A obrigatoriedade de se adotar a modalidade Pregão sempre que o tipo da licitação for menor preço é, na verdade, incongruente com a própria definição da modalidade, já que o Pregão é uma modalidade utilizada para a contratação de bens e serviços comuns. Com a nova disposição, ele poderá ser utilizado mesmo que o bem, ou serviço, não seja comum. Simplesmente bastará que seja passível de contratação por menor preço, ainda que se trate de produto ou serviço de natureza complexa ou alto valor que mereça um maior cuidado na seleção do fornecedoradequado e confiável.

Além disso, não faz mais sentido à imposição de Pregão.

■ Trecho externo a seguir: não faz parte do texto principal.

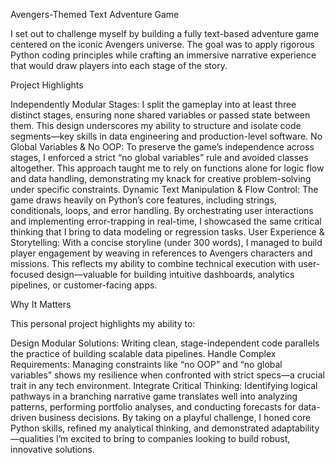 Avengers-Themed Text Adventure Game

I set out to challenge myself by building a fully text-based adventure game centered on the iconic Avengers universe. The goal was to apply rigorous Python coding principles while crafting an immersive narrative experience that would draw players into each stage of the story.

Project Highlights

Independently Modular Stages: I split the gameplay into at least three distinct stages, ensuring none shared variables or passed state between them. This design underscores my ability to structure and isolate code segments—key skills in data engineering and production-level software.
No Global Variables & No OOP: To preserve the game’s independence across stages, I enforced a strict “no global variables” rule and avoided classes altogether. This approach taught me to rely on functions alone for logic flow and data handling, demonstrating my knack for creative problem-solving under specific constraints.
Dynamic Text Manipulation & Flow Control: The game draws heavily on Python’s core features, including strings, conditionals, loops, and error handling. By orchestrating user interactions and implementing error-trapping in real-time, I showcased the same critical thinking that I bring to data modeling or regression tasks.
User Experience & Storytelling: With a concise storyline (under 300 words), I managed to build player engagement by weaving in references to Avengers characters and missions. This reflects my ability to combine technical execution with user-focused design—valuable for building intuitive dashboards, analytics pipelines, or customer-facing apps.

Why It Matters

This personal project highlights my ability to:

Design Modular Solutions: Writing clean, stage-independent code parallels the practice of building scalable data pipelines.
Handle Complex Requirements: Managing constraints like “no OOP” and “no global variables” shows my resilience when confronted with strict specs—a crucial trait in any tech environment.
Integrate Critical Thinking: Identifying logical pathways in a branching narrative game translates well into analyzing patterns, performing portfolio analyses, and conducting forecasts for data-driven business decisions.
By taking on a playful challenge, I honed core Python skills, refined my analytical thinking, and demonstrated adaptability—qualities I’m excited to bring to companies looking to build robust, innovative solutions.
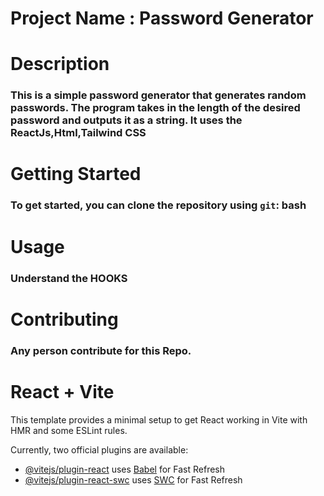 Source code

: # Project Name : Password Generator

# Description
### This is a simple password generator that generates random passwords. The program takes in the length of the desired password and outputs it as a string. It uses  the ReactJs,Html,Tailwind CSS


# Getting Started
### To get started, you can clone the repository using `git`: bash


# Usage
### Understand the HOOKS

# Contributing
### Any person contribute for this Repo.





# React + Vite

This template provides a minimal setup to get React working in Vite with HMR and some ESLint rules.

Currently, two official plugins are available:

- [@vitejs/plugin-react](https://github.com/vitejs/vite-plugin-react/blob/main/packages/plugin-react/README.md) uses [Babel](https://babeljs.io/) for Fast Refresh
- [@vitejs/plugin-react-swc](https://github.com/vitejs/vite-plugin-react-swc) uses [SWC](https://swc.rs/) for Fast Refresh
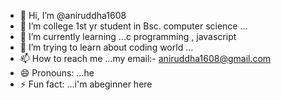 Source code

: 
 - 👋 Hi, I’m @aniruddha1608
- 👀 I’m college 1st yr student in Bsc. computer science ...
- 🌱 I’m currently learning ...c programming , javascript
- 💞️ I’m trying to  learn about coding world  ...
- 📫 How to reach me ...my email:- aniruddha1608@gmail.com
- 😄 Pronouns: ...he
- ⚡ Fun fact: ...i'm abeginner here

<!---
aniruddha1608/aniruddha1608 is a ✨ special ✨ repository because its `README.md` (this file) appears on your GitHub profile.
You can click the Preview link to take a look at your changes.
--->
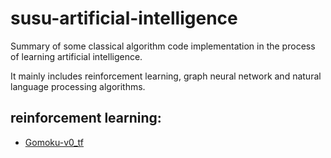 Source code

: # susu-artificial-intelligence
Summary of some classical algorithm code implementation in the process of learning artificial intelligence.

It mainly includes reinforcement learning, graph neural network and natural language processing algorithms.

## reinforcement learning:
- [Gomoku-v0_tf](https://github.com/LuYF-Lemon-love/susu-artificial-intelligence/blob/main/reinforcement-learning/tensorflow/Gomoku-v0_tf.ipynb)
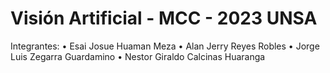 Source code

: # Visión Artificial - MCC - 2023  UNSA

Integrantes:
• Esai Josue Huaman Meza
• Alan Jerry Reyes Robles
• Jorge Luis Zegarra Guardamino
• Nestor Giraldo Calcinas Huaranga
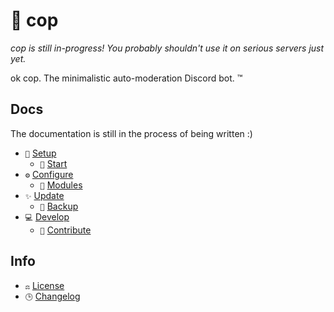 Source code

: # 👮 cop

_cop is still in-progress! You probably shouldn't use it on serious servers just yet._

ok cop. The minimalistic auto-moderation Discord bot. :tm:

## Docs

The documentation is still in the process of being written :)

-   `🔨` [Setup][docs/setup]
    -   `🏁` [Start][docs/start]
-   `⚙️` [Configure][docs/configure]
    -   `🧩` [Modules][docs/modules]
-   `✨` [Update][docs/update]
    -   `💾` [Backup][docs/backup]
-   `💻` [Develop][docs/develop]
    -   `🤝` [Contribute][docs/contribute]

## Info

-   `⚖️` [License][license]
-   `🕒` [Changelog][changelog]

<!-- references -->

[docs/setup]: https://github.com/cAttte/cop/blob/master/docs/setup.md
[docs/configure]: https://github.com/cAttte/cop/blob/master/docs/configure.md
[docs/modules]: https://github.com/cAttte/cop/blob/master/docs/modules.md
[docs/update]: https://github.com/cAttte/cop/blob/master/docs/update.md
[docs/backup]: https://github.com/cAttte/cop/blob/master/docs/backup.md
[docs/start]: https://github.com/cAttte/cop/blob/master/docs/start.md
[docs/develop]: https://github.com/cAttte/cop/blob/master/docs/develop.md
[docs/contribute]: https://github.com/cAttte/cop/blob/master/docs/contribute.md
[license]: https://github.com/cAttte/cop/blob/master/license
[changelog]: https://github.com/cAttte/cop/blob/master/changelog.md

Seu maior benefício, que é a inversão de fases do certame, agora foi estendido a todas as modalidades de licitação.

Se há interesse real em aprovar mudanças na Lei de Licitação, o governo deve ampliar o debate em torno das novas regras que pretende aprovar para acelerar o crescimento do país, bem como demonstrar claramente como fará para que a Lei em vigor e suas alterações sejam efetivamente cumpridas em todos os níveis da administração pública. O projeto do Executivo altera pontos que não são tão relevantes no processo licitatório e é tímido quanto a outros que poderiam realmente trazer transparência para estes processos. E a sociedade não pode ficar alheia a toda essa discussão, porque no afinal é ela quem paga a conta de uma compra mal feita.

Rodrigo Correia da Silva e Itamar de Carvalho Júnior são advogados das áreas de Direito Administrativo.